All that should be output is the block of lines below from the line with "https://nithya905.github.io/data_visualization_using_d3.js/." to the line with "- 🌱 I’m currently learning ...", both included, exactly as written.
◇ ◇ ◇
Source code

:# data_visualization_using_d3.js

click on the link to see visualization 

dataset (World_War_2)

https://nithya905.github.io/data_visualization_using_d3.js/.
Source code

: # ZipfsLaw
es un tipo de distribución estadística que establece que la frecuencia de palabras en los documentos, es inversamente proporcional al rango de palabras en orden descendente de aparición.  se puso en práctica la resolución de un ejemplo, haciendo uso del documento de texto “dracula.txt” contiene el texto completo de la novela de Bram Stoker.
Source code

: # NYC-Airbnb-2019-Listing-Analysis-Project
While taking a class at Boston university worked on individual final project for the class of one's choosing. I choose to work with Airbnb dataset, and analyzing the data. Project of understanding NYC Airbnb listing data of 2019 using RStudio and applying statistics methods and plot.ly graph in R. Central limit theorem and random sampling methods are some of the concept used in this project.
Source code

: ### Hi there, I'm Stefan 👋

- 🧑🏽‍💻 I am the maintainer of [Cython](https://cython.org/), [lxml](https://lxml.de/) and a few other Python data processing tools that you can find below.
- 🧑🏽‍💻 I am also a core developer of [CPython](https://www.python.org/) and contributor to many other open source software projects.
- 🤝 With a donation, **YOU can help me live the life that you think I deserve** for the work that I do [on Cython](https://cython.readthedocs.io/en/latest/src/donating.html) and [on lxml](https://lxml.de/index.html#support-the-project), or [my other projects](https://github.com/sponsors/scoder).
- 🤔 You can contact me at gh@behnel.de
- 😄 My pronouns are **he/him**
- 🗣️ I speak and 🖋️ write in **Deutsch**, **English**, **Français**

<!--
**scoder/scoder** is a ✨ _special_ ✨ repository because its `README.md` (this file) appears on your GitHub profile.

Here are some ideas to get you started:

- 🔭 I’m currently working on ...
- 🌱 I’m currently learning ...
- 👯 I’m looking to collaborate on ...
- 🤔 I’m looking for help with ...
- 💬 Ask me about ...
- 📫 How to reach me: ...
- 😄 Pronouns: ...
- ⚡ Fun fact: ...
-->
◇ ◇ ◇
**Written solution:**
https://nithya905.github.io/data_visualization_using_d3.js/.
Source code

: # ZipfsLaw
es un tipo de distribución estadística que establece que la frecuencia de palabras en los documentos, es inversamente proporcional al rango de palabras en orden descendente de aparición.  se puso en práctica la resolución de un ejemplo, haciendo uso del documento de texto “dracula.txt” contiene el texto completo de la novela de Bram Stoker.
Source code

: # NYC-Airbnb-2019-Listing-Analysis-Project
While taking a class at Boston university worked on individual final project for the class of one's choosing. I choose to work with Airbnb dataset, and analyzing the data. Project of understanding NYC Airbnb listing data of 2019 using RStudio and applying statistics methods and plot.ly graph in R. Central limit theorem and random sampling methods are some of the concept used in this project.
Source code

: ### Hi there, I'm Stefan 👋

- 🧑🏽‍💻 I am the maintainer of [Cython](https://cython.org/), [lxml](https://lxml.de/) and a few other Python data processing tools that you can find below.
- 🧑🏽‍💻 I am also a core developer of [CPython](https://www.python.org/) and contributor to many other open source software projects.
- 🤝 With a donation, **YOU can help me live the life that you think I deserve** for the work that I do [on Cython](https://cython.readthedocs.io/en/latest/src/donating.html) and [on lxml](https://lxml.de/index.html#support-the-project), or [my other projects](https://github.com/sponsors/scoder).
- 🤔 You can contact me at gh@behnel.de
- 😄 My pronouns are **he/him**
- 🗣️ I speak and 🖋️ write in **Deutsch**, **English**, **Français**

<!--
**scoder/scoder** is a ✨ _special_ ✨ repository because its `README.md` (this file) appears on your GitHub profile.

Here are some ideas to get you started:

- 🔭 I’m currently working on ...
- 🌱 I’m currently learning ...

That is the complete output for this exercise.